Malkia Devich-Cyril (interviewee) is the founding director of the Media Justice, and co-founder of the Media Action Grassroots Network. Raised in New York City, Devich-Cyril now lives in Oakland, California.
Priscilla Gonzalez (interviewee) currently serves as the Program Director at the Center for Empowered Politics, a practitioner-led movement capacity organizations that trains and develops new leaders of color. Gonzalez now lives in West Texas.
Terese Howard (interviewee) is the founder of the former Denver Homeless Out Loud (DHOL), which was formed to defend the rights of people without housing targeted by the police. She is also the founder of Housekeys Action Network Denver focused on housing as a human right, and lives in Denver.
Hilary Moore (interviewee) was an environmental justice organizer with Rising Tide and Mobilization for Climate Justice West. She now works for Showing Up for Racial Justice, and lives in Louisville, Kentucky.
Vanessa Nosie (interviewee) is a member of Apache Stronghold, a partner of the Poor People's Campaign: A National Call for Moral Revival.
Roz Pelles (interviewee) is currently the Strategic Advisor to the Poor Peoples Campaign: A National Call for Moral Revival. Born and raised in Winston-Salem, North Carolina, Pelles currently resides in Silver Spring, Maryland.

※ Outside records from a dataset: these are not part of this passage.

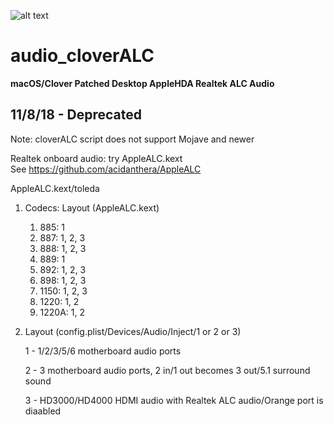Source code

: ![alt text](https://github.com/toleda/audio_RealtekALC/blob/master/sound.jpeg)
# audio\_cloverALC

**macOS/Clover Patched Desktop AppleHDA Realtek ALC Audio**

## 11/8/18 - Deprecated

Note: cloverALC script does not support Mojave and newer

Realtek onboard audio: try AppleALC.kext  
See https://github.com/acidanthera/AppleALC

AppleALC.kext/toleda

1.  Codecs: Layout (AppleALC.kext)
    1.  885: 1
    4.  887: 1, 2, 3
    5.  888: 1, 2, 3
    6.  889: 1
    7.  892: 1, 2, 3
    8.  898: 1, 2, 3
    9.  1150: 1, 2, 3
    10. 1220: 1, 2
    11. 1220A: 1, 2

2.  Layout (config.plist/Devices/Audio/Inject/1 or 2 or 3)
    
    1 - 1/2/3/5/6 motherboard audio ports

    2 - 3 motherboard audio ports, 2 in/1 out becomes 3 out/5.1 surround sound

    3 - HD3000/HD4000 HDMI audio with Realtek ALC audio/Orange port is diaabled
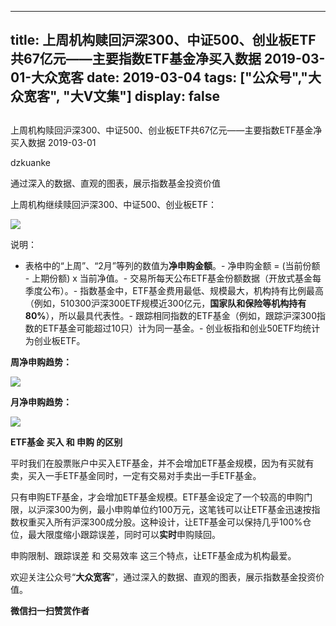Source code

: 
---
title:   上周机构赎回沪深300、中证500、创业板ETF共67亿元——主要指数ETF基金净买入数据 2019-03-01-大众宽客
date: 2019-03-04
tags: ["公众号","大众宽客", "大V文集"]
display: false
---


## 



上周机构赎回沪深300、中证500、创业板ETF共67亿元——主要指数ETF基金净买入数据 2019-03-01




dzkuanke




通过深入的数据、直观的图表，展示指数基金投资价值


上周机构继续赎回沪深300、中证500、创业板ETF：

<img class="" data-copyright="0" data-ratio="1.2912912912912913" data-s="300,640" src="https://mmbiz.qpic.cn/mmbiz_png/PKw3FQPmhIiakHBdI7d7bkLovIPM1nr17YW15ibqBYVrq9p5Cx0ibs1ickwII5LTwYMCgWjhn3qiaG39icn6CSQDVRew/640?wx_fmt=png" data-type="png" data-w="666" style=""/>

说明：
- 表格中的“上周”、“2月”等列的数值为**净申购金额**。- 净申购金额 = (当前份额 - 上期份额) x 当前净值。- 交易所每天公布ETF基金份额数据（开放式基金每季度公布）。- 指数基金中，ETF基金费用最低、规模最大，机构持有比例最高（例如，510300沪深300ETF规模近300亿元，**国家队和保险等机构持有80%**），所以最具代表性。- 跟踪相同指数的ETF基金（例如，跟踪沪深300指数的ETF基金可能超过10只）计为同一基金。- 创业板指和创业50ETF均统计为创业板ETF。


**周净申购趋势：**

<img class="" data-copyright="0" data-ratio="0.6" data-s="300,640" src="https://mmbiz.qpic.cn/mmbiz_png/PKw3FQPmhIiakHBdI7d7bkLovIPM1nr17JUiafVr8eGPAeg6oxSC2GSf6wwcoFuSLr6R7DJ89WAzKSx1ICc3qhgg/640?wx_fmt=png" data-type="png" data-w="2000" style=""/>

**月净申购趋势：**

<img class="" data-copyright="0" data-ratio="0.6" data-s="300,640" src="https://mmbiz.qpic.cn/mmbiz_png/PKw3FQPmhIiakHBdI7d7bkLovIPM1nr17R8HsbIibu7upoyo8ggquT54URxaD9qdZo24HoVbSruBfpibDulnBv0rw/640?wx_fmt=png" data-type="png" data-w="2000" style=""/>





**ETF基金 买入 和 申购 的区别**



平时我们在股票账户中买入ETF基金，并不会增加ETF基金规模，因为有买就有卖，买入一手ETF基金同时，一定有交易对手卖出一手ETF基金。



只有申购ETF基金，才会增加ETF基金规模。ETF基金设定了一个较高的申购门限，以沪深300为例，最小申购单位约100万元，这笔钱可以让ETF基金迅速按指数权重买入所有沪深300成分股。这种设计，让ETF基金可以保持几乎100%仓位，最大限度缩小跟踪误差，同时可以**实时**申购赎回。



申购限制、跟踪误差 和 交易效率 这三个特点，让ETF基金成为机构最爱。





欢迎关注公众号“**大众宽客**”，通过深入的数据、直观的图表，展示指数基金投资价值。




**微信扫一扫赞赏作者**













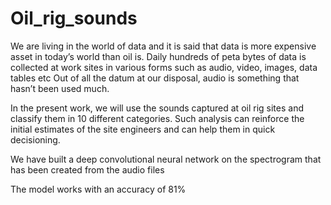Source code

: # Oil_rig_sounds

We are living in the world of data and it is said that data is more expensive asset in today’s world than oil is.
Daily hundreds of peta bytes of data is collected at work sites in various forms such as audio, video, images, data tables etc
Out of all the datum at our disposal, audio is something that hasn’t been used much.


In the present work, we will use the sounds captured at oil rig sites and classify them in 10 different categories.
Such analysis can reinforce the initial estimates of the site engineers and can help them in quick decisioning.

We have built a deep convolutional neural network on the spectrogram that has been created from the audio files

The model works with an accuracy of 81%
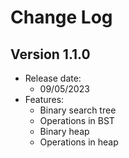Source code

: # Change Log

## Version 1.1.0

- Release date:
    - 09/05/2023
- Features:
    - Binary search tree
    - Operations in BST
    - Binary heap
    - Operations in heap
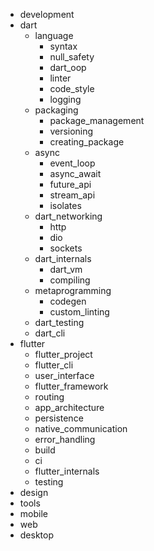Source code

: - development
- dart
  - language
    - syntax
    - null_safety
    - dart_oop
    - linter
    - code_style
    - logging
  - packaging
    - package_management
    - versioning
    - creating_package
  - async
    - event_loop
    - async_await
    - future_api
    - stream_api
    - isolates
  - dart_networking
    - http
    - dio
    - sockets
  - dart_internals
    - dart_vm
    - compiling
  - metaprogramming
    - codegen
    - custom_linting
  - dart_testing
  - dart_cli
- flutter
  - flutter_project
  - flutter_cli
  - user_interface
  - flutter_framework
  - routing
  - app_architecture
  - persistence
  - native_communication
  - error_handling
  - build
  - ci
  - flutter_internals
  - testing
- design
- tools
- mobile
- web
- desktop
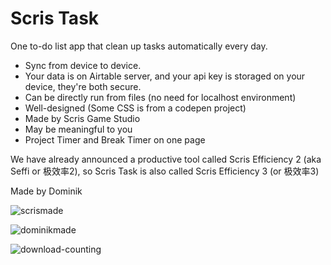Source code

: # Scris Task
One to-do list app that clean up tasks automatically every day.

- Sync from device to device.
- Your data is on Airtable server, and your api key is storaged on your device, they're both secure.
- Can be directly run from files (no need for localhost environment)
- Well-designed (Some CSS is from a codepen project)
- Made by Scris Game Studio
- May be meaningful to you
- Project Timer and Break Timer on one page

We have already announced a productive tool called Scris Efficiency 2 (aka Seffi or 极效率2), so Scris Task is also called Scris Efficiency 3 (or 极效率3)

Made by Dominik

![scrismade](https://img.shields.io/badge/Made%20with%20love%20by-Scris%20Game%20Studio-33ccff.svg)

![dominikmade](https://img.shields.io/badge/Developed%20by-Dominik%20Qiu-brightgreen.svg)

![download-counting](https://img.shields.io/github/downloads/atom/atom/total.svg)
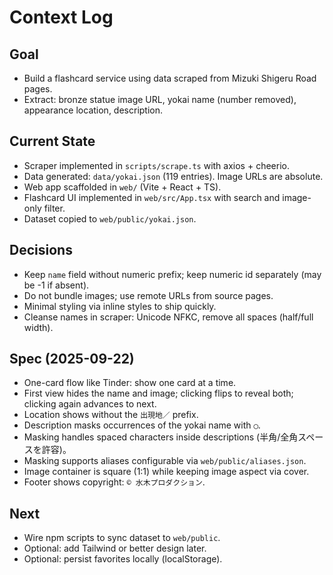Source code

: # Context Log

## Goal
- Build a flashcard service using data scraped from Mizuki Shigeru Road pages.
- Extract: bronze statue image URL, yokai name (number removed), appearance location, description.

## Current State
- Scraper implemented in `scripts/scrape.ts` with axios + cheerio.
- Data generated: `data/yokai.json` (119 entries). Image URLs are absolute.
- Web app scaffolded in `web/` (Vite + React + TS).
- Flashcard UI implemented in `web/src/App.tsx` with search and image-only filter.
- Dataset copied to `web/public/yokai.json`.

## Decisions
- Keep `name` field without numeric prefix; keep numeric id separately (may be -1 if absent).
- Do not bundle images; use remote URLs from source pages.
- Minimal styling via inline styles to ship quickly.
- Cleanse names in scraper: Unicode NFKC, remove all spaces (half/full width).

## Spec (2025-09-22)
- One-card flow like Tinder: show one card at a time.
- First view hides the name and image; clicking flips to reveal both; clicking again advances to next.
- Location shows without the `出現地／` prefix.
- Description masks occurrences of the yokai name with `◯`.
- Masking handles spaced characters inside descriptions (半角/全角スペースを許容)。
- Masking supports aliases configurable via `web/public/aliases.json`.
- Image container is square (1:1) while keeping image aspect via cover.
- Footer shows copyright: `© 水木プロダクション`.

## Next
- Wire npm scripts to sync dataset to `web/public`.
- Optional: add Tailwind or better design later.
- Optional: persist favorites locally (localStorage).
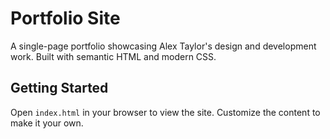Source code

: # Portfolio Site

A single-page portfolio showcasing Alex Taylor's design and development work. Built with semantic HTML and modern CSS.

## Getting Started

Open `index.html` in your browser to view the site. Customize the content to make it your own.
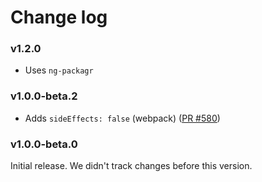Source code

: # Change log

### v1.2.0

- Uses `ng-packagr`

### v1.0.0-beta.2

* Adds `sideEffects: false` (webpack) ([PR #580](https://github.com/apollographql/apollo-angular/pull/580))

### v1.0.0-beta.0

Initial release. We didn't track changes before this version.
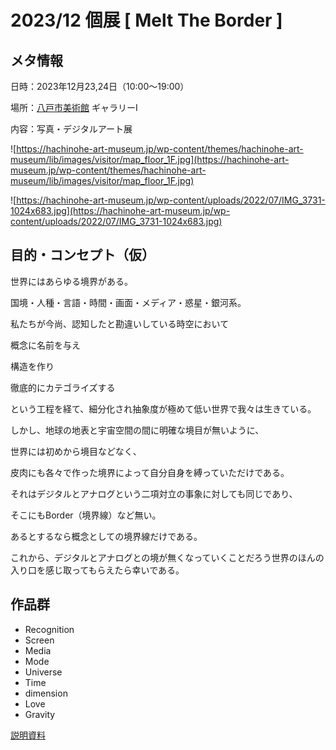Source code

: # 2023/12 個展 [ Melt The Border ]

## メタ情報

日時：2023年12月23,24日（10:00〜19:00）

場所：[八戸市美術館](https://hachinohe-art-museum.jp/) ギャラリーⅠ

内容：写真・デジタルアート展

![https://hachinohe-art-museum.jp/wp-content/themes/hachinohe-art-museum/lib/images/visitor/map_floor_1F.jpg](https://hachinohe-art-museum.jp/wp-content/themes/hachinohe-art-museum/lib/images/visitor/map_floor_1F.jpg)

![https://hachinohe-art-museum.jp/wp-content/uploads/2022/07/IMG_3731-1024x683.jpg](https://hachinohe-art-museum.jp/wp-content/uploads/2022/07/IMG_3731-1024x683.jpg)

## 目的・コンセプト（仮）

世界にはあらゆる境界がある。

国境・人種・言語・時間・画面・メディア・惑星・銀河系。

私たちが今尚、認知したと勘違いしている時空において

概念に名前を与え

構造を作り

徹底的にカテゴライズする

という工程を経て、細分化され抽象度が極めて低い世界で我々は生きている。

しかし、地球の地表と宇宙空間の間に明確な境目が無いように、

世界には初めから境目などなく、

皮肉にも各々で作った境界によって自分自身を縛っていただけである。

それはデジタルとアナログという二項対立の事象に対しても同じであり、

そこにもBorder（境界線）など無い。

あるとするなら概念としての境界線だけである。

これから、デジタルとアナログとの境が無くなっていくことだろう世界のほんの入り口を感じ取ってもらえたら幸いである。

## 作品群

- Recognition
- Screen
- Media
- Mode
- Universe
- Time
- dimension
- Love
- Gravity

[説明資料](overview.md)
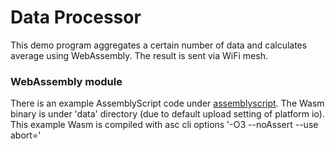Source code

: # Data Processor
This demo program aggregates a certain number of data and calculates average using WebAssembly. The result is sent via WiFi mesh. 

### WebAssembly module
There is an example AssemblyScript code under [assemblyscript](https://github.com/internet-of-production/WasmMeshDemo/tree/main/assemblyscript). 
The Wasm binary is under 'data' directory (due to default upload setting of platform io). This example Wasm is compiled with asc cli options '-O3 --noAssert --use abort='
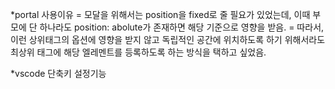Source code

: \*portal 사용이유
= 모달을 위해서는 position을 fixed로 줄 필요가 있었는데, 이때 부모에 단 하나라도 position: abolute가 존재하면 해당 기준으로 영향을 받음.
= 따라서, 이런 상위태그의 옵션에 영향을 받지 않고 독립적인 공간에 위치하도록 하기 위해서라도 최상위 태그에 해당 엘레멘트를 등록하도록 하는 방식을 택하고 싶었음.

\*vscode 단축키 설정기능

Loretta Ross (interviewee) has co-founded several groundbreaking organizations, coalitions, and formations with a Black feminist lens to ensure the inclusion of a radical Black women's perspective in feminist discourse. She teaches at Smith College in the Program for the Study of Women and Gender and curates the Feminist Oral History Project. Ross's latest book is Calling in the Calling Out Culture, and she resides in Holyoke, Massachusetts.
Yomara Velez (interviewee) currently works with the National Domestic Workers Alliance, supporting the development of local organizing chapters across the U.S. Yomara was born in Massachusetts and grew up in Miami, Puerto Rico, Venezuela, and the Bronx where she spent many years organizing. She currently lives in Atlanta, Georgia.
Betty Yu (interviewee) is a co-founder of Chinatown Art Brigade, a cultural collective using art to advance anti-gentrification organizing, and teaches video, social practice, art and activism at Pratt Institute, Hunter College, and The New School. Betty was born and raised in New York City, and grew up in Sunset Park, Brooklyn, where she lives today.